Das gesamte Sozialverhalten der Kühe und Kälber bei der kuhgebundenen Kälberaufzucht ist für Manuela Seibel-Lahnert jeden Tag aufs Neue eine Freude. „Wir waren unheimlich erstaunt, zu sehen, wie schnell die Kälber voneinander lernen, sei es das Fressen von Raufutter oder den sozialen Umgang untereinander. Auch die Kühe erziehen die Kälber richtig. Probleme mit gegenseitigem Besaugen gibt es seither auch nicht mehr. Das ist einfach nicht mit der Haltung in reinen Kälbergruppen zu vergleichen“, so die Betriebsleiterin. „Es ist Balsam für die Seele und macht unendlich viel Spaß!“

Auch die Zahlen sprechen für sich

Die Rescheiderhof GbR nimmt am Projekt „Optimierung der Kälberaufzucht in milchviehhaltenden Betrieben“ des DLR Westpfalz teil. Dabei wird das gesamte Aufzucht- und Tränkemanagement dokumentiert sowie die Kälber im festen vier-Wochen-Rhythmus gewogen, um die täglichen Zunahmen errechnen zu können. In den vergangenen Monaten wurden insgesamt drei Wiegungen durchgeführt, bei denen jedes Mal elf Kälber gewogen wurden. Die Berechnungen ergaben bei diesen elf Tieren eine durchschnittliche tägliche Zunahme von 1,01 kg. Ein Kalb erzielte sogar eine tägliche Zunahme von 1,31 kg. Die Werte des Rescheiderhofs liegen somit im Durchschnitt deutlich über den täglichen Zunahmen der anderen teilnehmenden Betriebe - ein sehr interessantes Ergebnis, das zeigt, dass die kuhgebundene Aufzucht in diesem Biobetrieb besser abschneidet, als die klassische Kälberaufzucht in den übrigen konventionellen Betrieben, die ihre Kälber mit der klassischen Eimertränke aufziehen.

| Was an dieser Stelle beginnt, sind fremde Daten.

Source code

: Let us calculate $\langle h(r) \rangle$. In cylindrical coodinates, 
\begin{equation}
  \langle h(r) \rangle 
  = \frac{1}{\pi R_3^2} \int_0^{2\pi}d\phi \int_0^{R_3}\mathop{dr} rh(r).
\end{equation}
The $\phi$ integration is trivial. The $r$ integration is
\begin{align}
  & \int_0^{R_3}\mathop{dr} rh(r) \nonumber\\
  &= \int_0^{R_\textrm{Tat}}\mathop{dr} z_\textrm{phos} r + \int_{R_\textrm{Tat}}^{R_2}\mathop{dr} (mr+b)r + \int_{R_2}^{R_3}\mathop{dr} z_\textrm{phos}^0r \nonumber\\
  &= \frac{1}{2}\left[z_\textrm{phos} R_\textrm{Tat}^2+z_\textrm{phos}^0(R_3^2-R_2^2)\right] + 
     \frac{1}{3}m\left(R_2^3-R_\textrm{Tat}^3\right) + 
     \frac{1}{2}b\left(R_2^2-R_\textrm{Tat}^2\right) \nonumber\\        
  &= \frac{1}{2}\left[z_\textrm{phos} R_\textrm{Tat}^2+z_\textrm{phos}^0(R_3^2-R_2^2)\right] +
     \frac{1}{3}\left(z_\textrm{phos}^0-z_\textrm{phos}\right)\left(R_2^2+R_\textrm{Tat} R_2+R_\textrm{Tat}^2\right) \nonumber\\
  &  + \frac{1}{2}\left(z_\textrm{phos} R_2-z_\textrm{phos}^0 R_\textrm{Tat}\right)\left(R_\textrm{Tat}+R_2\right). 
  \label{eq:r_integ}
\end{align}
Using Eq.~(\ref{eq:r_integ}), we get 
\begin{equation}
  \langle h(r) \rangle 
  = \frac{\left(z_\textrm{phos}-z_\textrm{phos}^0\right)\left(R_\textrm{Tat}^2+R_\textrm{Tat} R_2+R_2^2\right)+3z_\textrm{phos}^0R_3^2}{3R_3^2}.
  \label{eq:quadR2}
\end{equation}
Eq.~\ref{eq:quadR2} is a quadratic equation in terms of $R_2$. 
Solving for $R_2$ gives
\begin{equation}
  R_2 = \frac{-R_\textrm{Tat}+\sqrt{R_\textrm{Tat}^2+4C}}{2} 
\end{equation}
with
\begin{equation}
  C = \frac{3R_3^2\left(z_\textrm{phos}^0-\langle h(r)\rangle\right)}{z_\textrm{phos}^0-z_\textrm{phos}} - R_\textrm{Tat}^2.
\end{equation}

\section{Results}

Einfach einmal ausprobieren

Die Rescheiderhof GbR zeigt eindrucksvoll, dass die kuhgebundene Kälberaufzucht funktionieren kann. Betriebsleiterin Manuela Seibel-Lahnert zieht ein positives Fazit und ermutigt auch andere Betriebsleiter, das System einfach mal auszuprobieren. „Wir haben auch erstmal ausprobiert und Fehler gemacht. Jeder Betrieb, der die kuhgebundene Aufzucht umsetzen möchte, muss sein individuelles System finden, welches bei ihm funktioniert. Jeder Betrieb ist eben anders“, so die Betriebsleiterin. Das Ausprobieren und Verbessern der kuhgebundenen Kälberaufzucht ist auch bei Lahnerts noch nicht am Ende. Aktuell ist die Einrichtung eines Kälberschlupfs in Planung. Dadurch sollen die Tiere noch früher mit dem Kraftfutterfressen beginnen. Auch die Zellzahlen der Mütter und Ammen müssen weiterhin im Auge behalten werden. Die kuhgebundene Kälberaufzucht ist ein sich stetig weiterentwickelndes System.


Nadine Oßowski,

Kompetenzzentrum Ökologischer Landbau Rheinland-Pfalz

Weitere Informationen

Mindesttränkedauer gesetzlich geregelt

Die EU-Öko-Verordnung VO (EU) 2018/848 und deren Durchführungsverordnung (EU) 2020/464 schreibt eine Mindesttränkedauer für Rinder von 90 Tagen ab dem Tag der Geburt vor - vorzugsweise mit Muttermilch.